K-means
Contents
K-means¶
Distance function L2 type.
C = \({C_1,C_2,.......,C_k}\), cost(C) = \(\sum_x\) \(\underset{c_x}{min}\) \(d(x,Cx)^2\),
where d is euclidean distance. \(C_x\) is chosen as the nearest point to data X.
Alternative View¶
Objective : Define best k-clustering of the data by -
Minimizing the variance of each cluster. i.e, the cost of K-mean is the variance of the point in each cluster.
The mean \(C_i\) = \(\frac{1}{|C_i|}\) \(\sum_{x \epsilon C_i}\)x is the expected location of a point.
Therefore, variance of \(C_i\) = \(\sum_{x \epsilon C_i}x\) \(||x - C_i||^2\)
Connection with max likelihood estimation :
Consider the likelihood of set points if center is u, co-variance is \(𝜎^2\)I. Take Gaussian PDF.

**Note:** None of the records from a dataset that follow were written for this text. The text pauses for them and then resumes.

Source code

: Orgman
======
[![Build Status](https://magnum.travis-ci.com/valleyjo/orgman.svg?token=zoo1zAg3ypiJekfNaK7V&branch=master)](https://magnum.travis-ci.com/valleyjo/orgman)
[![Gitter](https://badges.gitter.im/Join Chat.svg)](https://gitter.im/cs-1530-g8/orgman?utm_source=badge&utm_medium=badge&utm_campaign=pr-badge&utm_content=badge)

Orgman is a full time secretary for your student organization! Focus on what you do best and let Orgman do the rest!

p(\(x_1,x_2,.......x_k | 𝜇,\sigma\)) \(\propto\) \(\underset{i}{\prod}\) exp(-\(\frac{|x_i-\mu|^2}{𝜎^2}\)) \(\propto\) exp(-\(\underset{i}{\sum}\) \(\frac{|x_i-\mu|^2}{𝜎^2}\))

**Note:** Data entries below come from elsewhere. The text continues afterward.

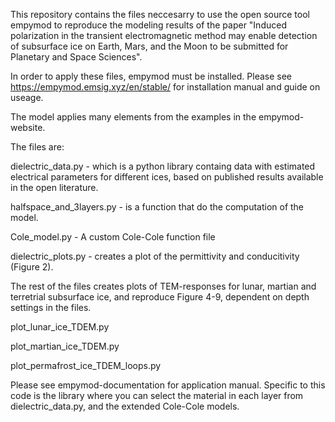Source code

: This repository contains the files neccesarry to use the open source tool empymod to reproduce the modeling results of the paper "Induced polarization in the transient electromagnetic method may enable detection of subsurface ice on Earth, Mars, and the Moon to be submitted for Planetary and Space Sciences".

In order to apply these files, empymod must be installed. Please see https://empymod.emsig.xyz/en/stable/ for installation manual and guide on useage. 

The model applies many elements from the examples in the empymod-website. 

The files are: 

dielectric_data.py - which is a python library containg data with estimated electrical parameters for different ices, based on published results available in the open literature.

halfspace_and_3layers.py - is a function that do the computation of the model. 

Cole_model.py - A custom Cole-Cole function file

dielectric_plots.py - creates a plot of the permittivity and conducitivity (Figure 2).

The rest of the files creates plots of TEM-responses for lunar, martian and terretrial subsurface ice, and reproduce Figure 4-9, dependent on depth settings in the files. 

plot_lunar_ice_TDEM.py

plot_martian_ice_TDEM.py

plot_permafrost_ice_TDEM_loops.py

Please see empymod-documentation for application manual. Specific to this code is the library where you can select the material in each layer from dielectric_data.py, and the extended Cole-Cole models.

Taking log of probability likelihood,
log(p(\(x_1,x_2,.......x_k | 𝜇,\sigma\))) \(\propto\) \(\underset{i}{\sum}\) \(|X_i - 𝜇^2|\) + function(\(\sigma\),dimension).
Likelihood of gaussian is exactly the same as K-means cost of each set of data points.
Choosing Optimal position for Center
Given partition C, C is the proposed center then C must be equal to u. i.e, if optimal center is given then optimal partition can be determined and vice versa.
Lloyd’s algorithm (Iterative algorithm)
Steps:-
Find current centers of partition.
Assign Points to nearest centers.
Recalculate centers.
Iterate the above 3 steps.
Stopping Criteria:-
When no points change clusters.
When cluster centers don’t shift much.
Analysis
K centers, N points, d dimensions
Time taken to calculate the new cluster - O(kNd)
Time for the new center - O(Nd).